§ Aim of the task: Exact reproduction is required for all entries.

[Stored data]
<<<<

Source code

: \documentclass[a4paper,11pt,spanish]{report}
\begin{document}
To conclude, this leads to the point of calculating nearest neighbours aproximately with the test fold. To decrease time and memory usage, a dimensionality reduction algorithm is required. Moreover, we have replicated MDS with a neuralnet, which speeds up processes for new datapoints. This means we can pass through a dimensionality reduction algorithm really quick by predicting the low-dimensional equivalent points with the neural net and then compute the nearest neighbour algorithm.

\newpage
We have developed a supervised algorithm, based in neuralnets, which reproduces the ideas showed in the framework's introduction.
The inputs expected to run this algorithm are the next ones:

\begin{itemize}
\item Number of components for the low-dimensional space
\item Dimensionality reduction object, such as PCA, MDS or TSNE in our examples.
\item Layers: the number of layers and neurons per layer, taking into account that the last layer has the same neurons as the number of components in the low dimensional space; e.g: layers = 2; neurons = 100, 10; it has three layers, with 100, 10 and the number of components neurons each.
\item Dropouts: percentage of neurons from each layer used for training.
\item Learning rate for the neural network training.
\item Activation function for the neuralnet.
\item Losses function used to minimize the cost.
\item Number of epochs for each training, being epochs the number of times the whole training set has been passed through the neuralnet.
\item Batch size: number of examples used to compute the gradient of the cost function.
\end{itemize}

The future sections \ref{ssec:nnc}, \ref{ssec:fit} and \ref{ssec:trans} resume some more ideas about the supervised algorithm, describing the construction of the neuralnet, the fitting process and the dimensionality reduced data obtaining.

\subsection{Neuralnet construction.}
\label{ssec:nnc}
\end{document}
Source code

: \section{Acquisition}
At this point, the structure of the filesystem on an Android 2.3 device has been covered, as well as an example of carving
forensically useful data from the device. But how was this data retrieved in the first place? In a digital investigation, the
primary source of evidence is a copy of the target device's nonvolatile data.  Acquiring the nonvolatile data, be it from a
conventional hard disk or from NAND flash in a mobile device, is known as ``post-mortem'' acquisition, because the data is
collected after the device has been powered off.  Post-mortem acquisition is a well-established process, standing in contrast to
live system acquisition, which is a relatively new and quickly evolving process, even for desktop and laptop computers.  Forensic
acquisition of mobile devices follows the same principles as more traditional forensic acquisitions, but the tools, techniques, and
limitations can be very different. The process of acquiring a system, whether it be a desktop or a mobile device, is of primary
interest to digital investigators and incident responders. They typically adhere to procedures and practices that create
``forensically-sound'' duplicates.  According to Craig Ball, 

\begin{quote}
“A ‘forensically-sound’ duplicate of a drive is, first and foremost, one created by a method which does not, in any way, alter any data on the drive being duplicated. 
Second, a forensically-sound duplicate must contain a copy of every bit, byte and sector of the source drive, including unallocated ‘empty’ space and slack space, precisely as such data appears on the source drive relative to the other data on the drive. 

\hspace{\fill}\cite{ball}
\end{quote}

>>>>

§ Completed exercise:
Source code

: \documentclass[a4paper,11pt,spanish]{report}
\begin{document}
To conclude, this leads to the point of calculating nearest neighbours aproximately with the test fold. To decrease time and memory usage, a dimensionality reduction algorithm is required. Moreover, we have replicated MDS with a neuralnet, which speeds up processes for new datapoints. This means we can pass through a dimensionality reduction algorithm really quick by predicting the low-dimensional equivalent points with the neural net and then compute the nearest neighbour algorithm.

\newpage
We have developed a supervised algorithm, based in neuralnets, which reproduces the ideas showed in the framework's introduction.
The inputs expected to run this algorithm are the next ones:

\begin{itemize}
\item Number of components for the low-dimensional space
\item Dimensionality reduction object, such as PCA, MDS or TSNE in our examples.
\item Layers: the number of layers and neurons per layer, taking into account that the last layer has the same neurons as the number of components in the low dimensional space; e.g: layers = 2; neurons = 100, 10; it has three layers, with 100, 10 and the number of components neurons each.
\item Dropouts: percentage of neurons from each layer used for training.
\item Learning rate for the neural network training.
\item Activation function for the neuralnet.
\item Losses function used to minimize the cost.
\item Number of epochs for each training, being epochs the number of times the whole training set has been passed through the neuralnet.
\item Batch size: number of examples used to compute the gradient of the cost function.
\end{itemize}

The future sections \ref{ssec:nnc}, \ref{ssec:fit} and \ref{ssec:trans} resume some more ideas about the supervised algorithm, describing the construction of the neuralnet, the fitting process and the dimensionality reduced data obtaining.

\subsection{Neuralnet construction.}
\label{ssec:nnc}
\end{document}
Source code

: \section{Acquisition}
At this point, the structure of the filesystem on an Android 2.3 device has been covered, as well as an example of carving
forensically useful data from the device. But how was this data retrieved in the first place? In a digital investigation, the
primary source of evidence is a copy of the target device's nonvolatile data.  Acquiring the nonvolatile data, be it from a
conventional hard disk or from NAND flash in a mobile device, is known as ``post-mortem'' acquisition, because the data is
collected after the device has been powered off.  Post-mortem acquisition is a well-established process, standing in contrast to
live system acquisition, which is a relatively new and quickly evolving process, even for desktop and laptop computers.  Forensic
acquisition of mobile devices follows the same principles as more traditional forensic acquisitions, but the tools, techniques, and
limitations can be very different. The process of acquiring a system, whether it be a desktop or a mobile device, is of primary
interest to digital investigators and incident responders. They typically adhere to procedures and practices that create
``forensically-sound'' duplicates.  According to Craig Ball, 

\begin{quote}
“A ‘forensically-sound’ duplicate of a drive is, first and foremost, one created by a method which does not, in any way, alter any data on the drive being duplicated. 
Second, a forensically-sound duplicate must contain a copy of every bit, byte and sector of the source drive, including unallocated ‘empty’ space and slack space, precisely as such data appears on the source drive relative to the other data on the drive. 

\hspace{\fill}\cite{ball}
\end{quote}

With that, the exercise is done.